250.000 customers should be assigned to the shops, optimized via distance.
There are different classes of shops (A,B,C,D) with different amounts of customers to assign (A=1000, B=500, C=300, D=100).
In some areas are a lot of shops in a small circle.
My first solution is:
1. Estimation of distance to nearest shop.
2. Order customers with sorting by shops and distance to nearest shop with the lowest amount of potential costumers first.

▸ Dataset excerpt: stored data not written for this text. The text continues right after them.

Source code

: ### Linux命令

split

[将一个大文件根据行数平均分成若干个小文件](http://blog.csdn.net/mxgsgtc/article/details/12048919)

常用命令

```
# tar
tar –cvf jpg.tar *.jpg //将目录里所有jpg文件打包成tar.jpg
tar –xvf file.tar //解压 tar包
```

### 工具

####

3. Select correct amount of costumers with nearest shop considering this sorting and the amount in classes.
After that I got 83% correct classification, 83% of the customers are assigned to the nearest shop. In 17% are assigned to other shops (second best, third best, ...). The Problem is to achiev the correct amount of costumers in the classes. It is not possible to become 100% correct assignments ... but I think it is possible to get more then 83%. You can see it in a map.
Unstated, but presumably you have zip code? You will find useful technical and conference topic-related reference information as well as SAS-hosted documentation at the SAS support http://support.sas.com/ website.
In sum there are 250.000, but 17% are not signed to the nearest shop.
The cause is, if there are a lot of shops at the same location and I firstly fill up the shops with a small costumer density around, I get a lot of wrong classifications. I think I need a re-classification in a second step to change some customers between the shops.